If that view is not the thing that uses that index, then what is?

Hm, strange indeed. @Marostegui how far back does the schema_unused_indexes data go? Is it possible the index only appeared to be used due to some old queries, or maybe some manual queries we ran?

(I tried to find some related queries in Tendril, but I’ve evidently forgotten how Tendril works, because I didn’t get anywhere.)

It gets cleaned up after each restart.

Alright, thanks. Should we wait until the databases have been restarted naturally (next DC switch?) and then check again if the index is still used? (The index would’ve been used regularly prior to T290367#7347326, if I’m not mistaken.)

I am restarting quite a bunch of s8 (wikidata) hosts as I am upgrading them.
Restarted db1101:3318, db1178 today so we can check by the end of the week if you want. (please ping me to do so)

Hm, but if I understand the comment at T291086#7364424 correctly, the index was already unused on those hosts?

Hm, but if I understand the comment at T291086#7364424 correctly, the index was already unused on those hosts?

On those yes, but if you check that, it is indeed used on _some_ of them. So there is (or was) something hitting that index at the time.
I just checked again and it is not being reported as unused on db1172.eqiad.wmnet (and that host has an uptime of 21 days, so it is pretty recent)

On those yes, but if you check that, it is indeed used on _some_ of them. So there is (or was) something hitting that index at the time.

Yes, but I thought we were mostly interested in those hosts where it was still being used (db1104, db1126, db1114), to see if it was still reported as used after a restart there.

I just checked again and it is not being reported as unused on db1172.eqiad.wmnet (and that host has an uptime of 21 days, so it is pretty recent)

Hm, IIUC we only stopped the old change dispatching system on October 5, so if db1172 was restarted 21 days ago (October 1st) it could still have seen some old queries, I think. (Though it’s strange that it did report the index as unused when you checked on September 20…)

We normally don't track the restarts, but db1171 was restarted 21 days ago, db1104 is way older (around 80 days) and db1126 two days ago, so that's the one we can double check whether the query arrives or not in a few weeks.
db1116 is a backup host so we shouldn't really use it for this analysis.

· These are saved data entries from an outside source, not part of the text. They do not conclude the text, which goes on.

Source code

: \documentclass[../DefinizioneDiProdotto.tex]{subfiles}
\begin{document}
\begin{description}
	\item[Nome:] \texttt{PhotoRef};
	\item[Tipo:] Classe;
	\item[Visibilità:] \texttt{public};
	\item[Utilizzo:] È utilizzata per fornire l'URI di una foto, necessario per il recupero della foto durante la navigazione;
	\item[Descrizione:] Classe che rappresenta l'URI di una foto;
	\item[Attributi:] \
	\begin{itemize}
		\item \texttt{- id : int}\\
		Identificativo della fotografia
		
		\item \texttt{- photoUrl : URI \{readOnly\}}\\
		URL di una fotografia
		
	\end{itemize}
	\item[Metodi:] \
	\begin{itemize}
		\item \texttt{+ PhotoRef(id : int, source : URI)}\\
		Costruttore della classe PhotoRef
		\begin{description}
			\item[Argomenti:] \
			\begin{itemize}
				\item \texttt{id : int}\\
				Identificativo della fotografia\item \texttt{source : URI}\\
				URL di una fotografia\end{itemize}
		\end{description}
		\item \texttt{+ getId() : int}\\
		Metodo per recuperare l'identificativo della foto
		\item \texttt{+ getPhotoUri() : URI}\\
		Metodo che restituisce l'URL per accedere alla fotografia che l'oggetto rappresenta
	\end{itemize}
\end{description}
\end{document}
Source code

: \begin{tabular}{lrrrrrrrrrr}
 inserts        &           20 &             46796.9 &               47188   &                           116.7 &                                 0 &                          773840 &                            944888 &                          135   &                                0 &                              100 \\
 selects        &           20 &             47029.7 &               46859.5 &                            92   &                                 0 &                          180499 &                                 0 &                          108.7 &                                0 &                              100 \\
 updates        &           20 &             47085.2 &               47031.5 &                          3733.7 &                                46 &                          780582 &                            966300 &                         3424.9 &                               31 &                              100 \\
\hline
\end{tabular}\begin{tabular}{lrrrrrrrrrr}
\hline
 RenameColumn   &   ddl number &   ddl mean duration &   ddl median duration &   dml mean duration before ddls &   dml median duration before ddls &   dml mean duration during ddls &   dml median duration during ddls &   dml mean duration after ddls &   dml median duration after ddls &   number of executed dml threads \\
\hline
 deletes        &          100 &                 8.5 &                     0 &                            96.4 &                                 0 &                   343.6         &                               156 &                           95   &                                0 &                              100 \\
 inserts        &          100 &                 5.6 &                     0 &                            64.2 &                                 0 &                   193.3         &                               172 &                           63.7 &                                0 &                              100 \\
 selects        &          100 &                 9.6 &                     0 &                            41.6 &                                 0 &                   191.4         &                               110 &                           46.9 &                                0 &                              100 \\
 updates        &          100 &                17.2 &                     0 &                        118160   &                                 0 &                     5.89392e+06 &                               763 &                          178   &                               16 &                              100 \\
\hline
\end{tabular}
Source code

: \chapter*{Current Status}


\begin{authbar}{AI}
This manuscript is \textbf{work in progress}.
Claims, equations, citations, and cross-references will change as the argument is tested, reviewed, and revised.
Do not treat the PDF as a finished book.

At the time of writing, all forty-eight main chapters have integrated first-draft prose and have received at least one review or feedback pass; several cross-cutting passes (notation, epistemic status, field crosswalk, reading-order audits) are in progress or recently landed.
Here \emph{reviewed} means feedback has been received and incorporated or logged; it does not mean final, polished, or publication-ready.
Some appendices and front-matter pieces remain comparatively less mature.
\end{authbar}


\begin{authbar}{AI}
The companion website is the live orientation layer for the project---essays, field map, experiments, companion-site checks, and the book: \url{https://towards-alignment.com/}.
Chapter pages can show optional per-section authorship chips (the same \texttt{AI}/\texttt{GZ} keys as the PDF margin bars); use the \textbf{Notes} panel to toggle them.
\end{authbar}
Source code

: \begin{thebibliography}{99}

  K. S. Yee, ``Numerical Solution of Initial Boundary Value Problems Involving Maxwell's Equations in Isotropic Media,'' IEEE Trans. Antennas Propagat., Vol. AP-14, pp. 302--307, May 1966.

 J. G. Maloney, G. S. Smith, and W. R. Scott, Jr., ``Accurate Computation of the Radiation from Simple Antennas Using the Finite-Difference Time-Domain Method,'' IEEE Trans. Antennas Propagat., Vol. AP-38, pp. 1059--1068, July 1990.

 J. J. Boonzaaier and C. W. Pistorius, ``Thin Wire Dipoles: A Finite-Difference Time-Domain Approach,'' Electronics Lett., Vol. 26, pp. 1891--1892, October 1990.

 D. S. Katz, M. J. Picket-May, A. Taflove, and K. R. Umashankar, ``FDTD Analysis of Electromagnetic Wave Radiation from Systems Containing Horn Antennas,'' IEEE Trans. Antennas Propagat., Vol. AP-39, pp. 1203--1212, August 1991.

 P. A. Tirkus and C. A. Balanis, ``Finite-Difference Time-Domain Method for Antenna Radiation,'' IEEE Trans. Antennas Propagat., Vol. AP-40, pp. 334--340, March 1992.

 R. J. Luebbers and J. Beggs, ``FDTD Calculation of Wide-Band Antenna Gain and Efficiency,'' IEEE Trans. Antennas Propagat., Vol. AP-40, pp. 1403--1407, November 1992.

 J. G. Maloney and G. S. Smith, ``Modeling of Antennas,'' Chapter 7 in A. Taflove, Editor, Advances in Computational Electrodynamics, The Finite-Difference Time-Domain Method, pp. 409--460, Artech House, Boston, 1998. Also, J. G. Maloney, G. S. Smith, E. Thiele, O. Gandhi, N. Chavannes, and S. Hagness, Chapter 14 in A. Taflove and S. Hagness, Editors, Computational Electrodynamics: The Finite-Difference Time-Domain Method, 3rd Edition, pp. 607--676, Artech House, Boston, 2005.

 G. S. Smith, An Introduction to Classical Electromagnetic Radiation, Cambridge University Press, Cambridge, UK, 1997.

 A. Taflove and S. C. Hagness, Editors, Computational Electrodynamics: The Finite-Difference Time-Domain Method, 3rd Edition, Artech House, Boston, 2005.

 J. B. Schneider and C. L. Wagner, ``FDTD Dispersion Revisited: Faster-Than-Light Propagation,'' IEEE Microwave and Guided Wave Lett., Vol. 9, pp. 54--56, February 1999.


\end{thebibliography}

Change Dispatch Review 2021-10-27
-confirm that the index is not being used, determine if a schema change is needed, then drop the index (maybe)
-work falls into the standard process, so no longer needs to be included in the hike scope

ArthurTaylor renamed this task from Drop index on change_revision_id in wb_changes table to [C-DIS][SW] Drop index on change_revision_id in wb_changes table.Tue, Apr 2, 2:54 PM
ArthurTaylor moved this task from Incoming to [DOT] By Project on the wmde-wikidata-tech board.
Lydia_Pintscher subscribed.

Removing it from WD dev team board as this will need to be handled by WIT.